*DESCRIPTION OF THE TASK:* Copy the records below exactly, starting at the line that contains "PHP >= 5.4.0" and ending at the line that contains "## Descripción"; leave out any pictures.

[THE DATA]

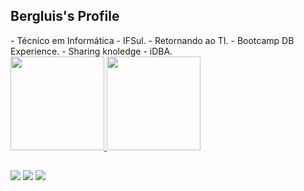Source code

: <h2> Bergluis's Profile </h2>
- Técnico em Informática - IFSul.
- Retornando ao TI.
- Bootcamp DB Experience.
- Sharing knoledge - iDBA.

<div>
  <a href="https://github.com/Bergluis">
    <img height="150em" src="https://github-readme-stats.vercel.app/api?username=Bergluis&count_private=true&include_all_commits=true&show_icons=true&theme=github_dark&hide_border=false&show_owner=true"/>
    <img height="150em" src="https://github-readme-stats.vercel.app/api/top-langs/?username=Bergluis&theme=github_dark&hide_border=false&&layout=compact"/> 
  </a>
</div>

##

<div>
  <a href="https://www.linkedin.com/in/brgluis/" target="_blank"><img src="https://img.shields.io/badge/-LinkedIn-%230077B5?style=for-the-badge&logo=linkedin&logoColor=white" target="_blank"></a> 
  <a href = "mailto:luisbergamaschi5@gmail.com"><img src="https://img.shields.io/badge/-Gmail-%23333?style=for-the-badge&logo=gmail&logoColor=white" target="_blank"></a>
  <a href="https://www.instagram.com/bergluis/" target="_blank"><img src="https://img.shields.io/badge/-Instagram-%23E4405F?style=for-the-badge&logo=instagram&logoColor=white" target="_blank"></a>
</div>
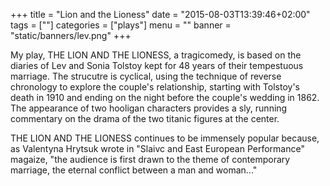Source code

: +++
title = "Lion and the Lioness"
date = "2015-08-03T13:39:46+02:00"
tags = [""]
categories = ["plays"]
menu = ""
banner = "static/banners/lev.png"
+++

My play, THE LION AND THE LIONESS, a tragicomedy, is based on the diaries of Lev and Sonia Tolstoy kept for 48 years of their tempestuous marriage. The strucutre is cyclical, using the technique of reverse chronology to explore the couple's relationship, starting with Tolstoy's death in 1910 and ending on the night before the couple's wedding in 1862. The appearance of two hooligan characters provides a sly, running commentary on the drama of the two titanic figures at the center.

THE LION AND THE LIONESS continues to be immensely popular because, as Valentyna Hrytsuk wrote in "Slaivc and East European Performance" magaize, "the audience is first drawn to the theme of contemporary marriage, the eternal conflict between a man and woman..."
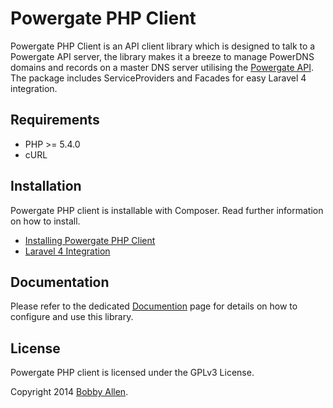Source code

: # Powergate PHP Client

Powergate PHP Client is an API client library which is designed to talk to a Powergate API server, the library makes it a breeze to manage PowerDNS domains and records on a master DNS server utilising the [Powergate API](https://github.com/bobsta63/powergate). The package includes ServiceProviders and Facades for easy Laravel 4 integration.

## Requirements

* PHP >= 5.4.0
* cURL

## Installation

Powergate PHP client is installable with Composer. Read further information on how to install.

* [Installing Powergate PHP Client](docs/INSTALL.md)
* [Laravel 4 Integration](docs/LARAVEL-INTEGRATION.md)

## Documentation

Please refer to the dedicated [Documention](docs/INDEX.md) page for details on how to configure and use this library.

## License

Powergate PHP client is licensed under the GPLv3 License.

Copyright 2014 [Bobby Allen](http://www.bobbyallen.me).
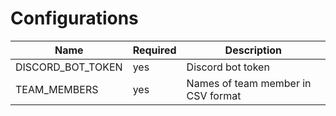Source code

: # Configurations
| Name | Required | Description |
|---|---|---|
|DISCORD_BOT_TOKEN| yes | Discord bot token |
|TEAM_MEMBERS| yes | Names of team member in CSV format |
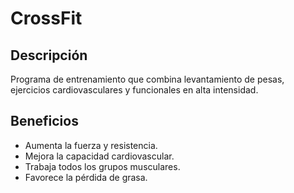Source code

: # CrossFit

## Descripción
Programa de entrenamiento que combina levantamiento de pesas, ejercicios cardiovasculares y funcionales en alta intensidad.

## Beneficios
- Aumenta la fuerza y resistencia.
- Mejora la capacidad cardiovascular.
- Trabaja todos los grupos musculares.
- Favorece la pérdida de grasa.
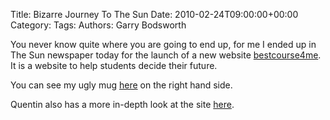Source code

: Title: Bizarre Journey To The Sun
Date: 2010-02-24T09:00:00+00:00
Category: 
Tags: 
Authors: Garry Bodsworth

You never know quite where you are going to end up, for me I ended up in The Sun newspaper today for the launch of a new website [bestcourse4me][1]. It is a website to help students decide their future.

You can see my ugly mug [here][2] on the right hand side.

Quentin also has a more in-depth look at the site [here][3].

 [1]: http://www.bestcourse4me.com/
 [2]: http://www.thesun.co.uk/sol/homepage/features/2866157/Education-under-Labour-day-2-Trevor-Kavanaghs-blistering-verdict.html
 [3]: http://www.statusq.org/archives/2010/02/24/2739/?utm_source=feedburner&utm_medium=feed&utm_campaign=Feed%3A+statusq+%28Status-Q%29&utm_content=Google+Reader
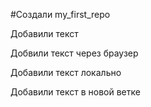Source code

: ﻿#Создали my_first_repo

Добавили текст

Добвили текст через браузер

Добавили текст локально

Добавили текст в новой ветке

[/THE DATA]

*ANSWER BELOW:*
* PHP >= 5.4.0
* cURL

## Installation

Powergate PHP client is installable with Composer. Read further information on how to install.

* [Installing Powergate PHP Client](docs/INSTALL.md)
* [Laravel 4 Integration](docs/LARAVEL-INTEGRATION.md)

## Documentation

Please refer to the dedicated [Documention](docs/INDEX.md) page for details on how to configure and use this library.

## License

Powergate PHP client is licensed under the GPLv3 License.

Copyright 2014 [Bobby Allen](http://www.bobbyallen.me).
Source code

: # Configurations
| Name | Required | Description |
|---|---|---|
|DISCORD_BOT_TOKEN| yes | Discord bot token |
|TEAM_MEMBERS| yes | Names of team member in CSV format |
Source code

: # CrossFit

## Descripción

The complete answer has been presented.